Exercise
Only the number is needed: the count of lines in the records with the word "such".

Extracted records: Begin

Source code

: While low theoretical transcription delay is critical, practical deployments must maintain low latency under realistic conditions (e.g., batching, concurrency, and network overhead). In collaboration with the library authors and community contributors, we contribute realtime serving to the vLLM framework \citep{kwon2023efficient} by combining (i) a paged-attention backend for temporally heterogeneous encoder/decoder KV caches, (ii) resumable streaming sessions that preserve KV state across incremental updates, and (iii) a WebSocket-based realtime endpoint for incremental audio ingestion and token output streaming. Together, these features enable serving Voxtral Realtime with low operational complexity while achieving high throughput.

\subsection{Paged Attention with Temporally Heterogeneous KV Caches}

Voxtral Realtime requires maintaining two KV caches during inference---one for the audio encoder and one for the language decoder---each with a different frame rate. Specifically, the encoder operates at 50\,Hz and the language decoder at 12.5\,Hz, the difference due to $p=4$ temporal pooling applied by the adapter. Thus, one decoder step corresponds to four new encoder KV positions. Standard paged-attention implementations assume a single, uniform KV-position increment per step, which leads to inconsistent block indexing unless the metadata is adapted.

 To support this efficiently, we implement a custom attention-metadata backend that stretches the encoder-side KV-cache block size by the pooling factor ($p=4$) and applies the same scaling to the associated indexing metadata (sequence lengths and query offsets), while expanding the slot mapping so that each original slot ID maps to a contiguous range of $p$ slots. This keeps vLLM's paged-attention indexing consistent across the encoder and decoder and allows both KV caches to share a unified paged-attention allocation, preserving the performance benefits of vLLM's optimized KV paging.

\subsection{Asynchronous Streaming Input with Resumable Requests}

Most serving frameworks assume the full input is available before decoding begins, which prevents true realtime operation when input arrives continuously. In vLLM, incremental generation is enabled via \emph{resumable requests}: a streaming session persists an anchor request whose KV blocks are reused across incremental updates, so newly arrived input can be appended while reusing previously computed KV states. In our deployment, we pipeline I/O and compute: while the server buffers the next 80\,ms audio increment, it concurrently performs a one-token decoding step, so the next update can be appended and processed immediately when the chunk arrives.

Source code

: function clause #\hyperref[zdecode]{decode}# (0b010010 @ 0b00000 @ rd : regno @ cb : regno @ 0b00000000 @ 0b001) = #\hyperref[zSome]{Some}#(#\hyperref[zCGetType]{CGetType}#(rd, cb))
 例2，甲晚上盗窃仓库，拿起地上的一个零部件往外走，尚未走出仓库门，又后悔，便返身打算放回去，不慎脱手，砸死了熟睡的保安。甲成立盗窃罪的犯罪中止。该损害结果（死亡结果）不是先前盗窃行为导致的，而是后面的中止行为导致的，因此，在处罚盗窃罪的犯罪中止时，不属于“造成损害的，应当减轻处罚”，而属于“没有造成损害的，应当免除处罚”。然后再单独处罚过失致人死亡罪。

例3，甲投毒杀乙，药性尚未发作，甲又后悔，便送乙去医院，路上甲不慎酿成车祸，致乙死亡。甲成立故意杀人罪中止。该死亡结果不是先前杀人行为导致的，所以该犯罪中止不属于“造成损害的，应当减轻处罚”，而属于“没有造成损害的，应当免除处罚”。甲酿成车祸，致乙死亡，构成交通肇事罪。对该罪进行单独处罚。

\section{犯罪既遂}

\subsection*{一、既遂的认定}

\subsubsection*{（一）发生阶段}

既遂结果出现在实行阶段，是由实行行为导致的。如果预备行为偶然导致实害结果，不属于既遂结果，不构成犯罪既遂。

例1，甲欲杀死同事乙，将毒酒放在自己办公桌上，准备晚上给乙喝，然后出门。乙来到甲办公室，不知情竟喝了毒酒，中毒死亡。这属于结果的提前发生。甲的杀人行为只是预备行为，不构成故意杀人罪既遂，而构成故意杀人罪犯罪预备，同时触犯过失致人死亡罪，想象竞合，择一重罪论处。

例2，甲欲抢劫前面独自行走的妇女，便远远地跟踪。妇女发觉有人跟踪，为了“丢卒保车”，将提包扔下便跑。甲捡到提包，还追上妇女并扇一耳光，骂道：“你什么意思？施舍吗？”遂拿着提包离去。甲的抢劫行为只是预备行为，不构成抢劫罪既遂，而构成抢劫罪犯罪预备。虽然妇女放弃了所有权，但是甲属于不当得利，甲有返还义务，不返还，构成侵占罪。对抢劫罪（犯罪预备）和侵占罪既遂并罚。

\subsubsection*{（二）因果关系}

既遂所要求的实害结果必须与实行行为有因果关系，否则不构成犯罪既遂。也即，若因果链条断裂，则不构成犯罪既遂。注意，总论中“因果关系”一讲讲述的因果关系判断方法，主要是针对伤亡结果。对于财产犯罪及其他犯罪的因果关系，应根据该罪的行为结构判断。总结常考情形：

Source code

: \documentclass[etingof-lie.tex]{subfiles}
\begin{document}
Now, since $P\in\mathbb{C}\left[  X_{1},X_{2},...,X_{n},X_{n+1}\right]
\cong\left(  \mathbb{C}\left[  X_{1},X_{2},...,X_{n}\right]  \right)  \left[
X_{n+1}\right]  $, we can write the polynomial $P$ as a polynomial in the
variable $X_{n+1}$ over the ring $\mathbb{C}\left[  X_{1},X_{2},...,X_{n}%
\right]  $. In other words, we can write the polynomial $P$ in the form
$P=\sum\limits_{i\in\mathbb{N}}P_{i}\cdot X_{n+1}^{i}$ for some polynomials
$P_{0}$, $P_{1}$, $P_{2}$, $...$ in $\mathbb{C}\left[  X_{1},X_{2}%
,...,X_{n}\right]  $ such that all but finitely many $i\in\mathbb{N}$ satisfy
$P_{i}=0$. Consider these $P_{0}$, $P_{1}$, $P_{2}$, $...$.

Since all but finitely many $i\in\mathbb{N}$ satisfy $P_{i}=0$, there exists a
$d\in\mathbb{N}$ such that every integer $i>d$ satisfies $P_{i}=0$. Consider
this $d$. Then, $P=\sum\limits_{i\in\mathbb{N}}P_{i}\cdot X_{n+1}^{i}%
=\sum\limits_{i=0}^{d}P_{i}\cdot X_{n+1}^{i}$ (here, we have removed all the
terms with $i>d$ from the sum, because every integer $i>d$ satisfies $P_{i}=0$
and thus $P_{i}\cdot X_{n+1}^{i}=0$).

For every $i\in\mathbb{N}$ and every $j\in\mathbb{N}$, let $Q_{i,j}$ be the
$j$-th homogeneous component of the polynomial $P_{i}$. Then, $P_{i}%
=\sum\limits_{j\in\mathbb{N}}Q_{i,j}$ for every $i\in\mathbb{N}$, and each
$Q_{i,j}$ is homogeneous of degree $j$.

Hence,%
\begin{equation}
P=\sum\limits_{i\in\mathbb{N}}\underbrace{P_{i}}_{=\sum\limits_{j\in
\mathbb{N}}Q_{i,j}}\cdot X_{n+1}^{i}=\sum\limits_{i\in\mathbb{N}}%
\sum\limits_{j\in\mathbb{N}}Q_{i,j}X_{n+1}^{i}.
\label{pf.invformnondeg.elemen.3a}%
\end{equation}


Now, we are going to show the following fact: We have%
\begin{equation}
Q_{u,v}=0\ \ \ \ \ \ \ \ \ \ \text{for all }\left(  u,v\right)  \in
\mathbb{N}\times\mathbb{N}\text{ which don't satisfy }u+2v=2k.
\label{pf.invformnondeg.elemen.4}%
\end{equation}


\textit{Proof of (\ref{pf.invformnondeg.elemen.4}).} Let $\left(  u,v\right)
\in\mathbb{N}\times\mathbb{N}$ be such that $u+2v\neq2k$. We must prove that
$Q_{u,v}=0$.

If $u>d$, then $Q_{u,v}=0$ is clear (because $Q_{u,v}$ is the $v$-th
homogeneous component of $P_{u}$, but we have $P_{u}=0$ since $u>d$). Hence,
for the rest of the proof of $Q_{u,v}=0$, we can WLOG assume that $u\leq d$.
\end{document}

Extracted records: End

The answer
3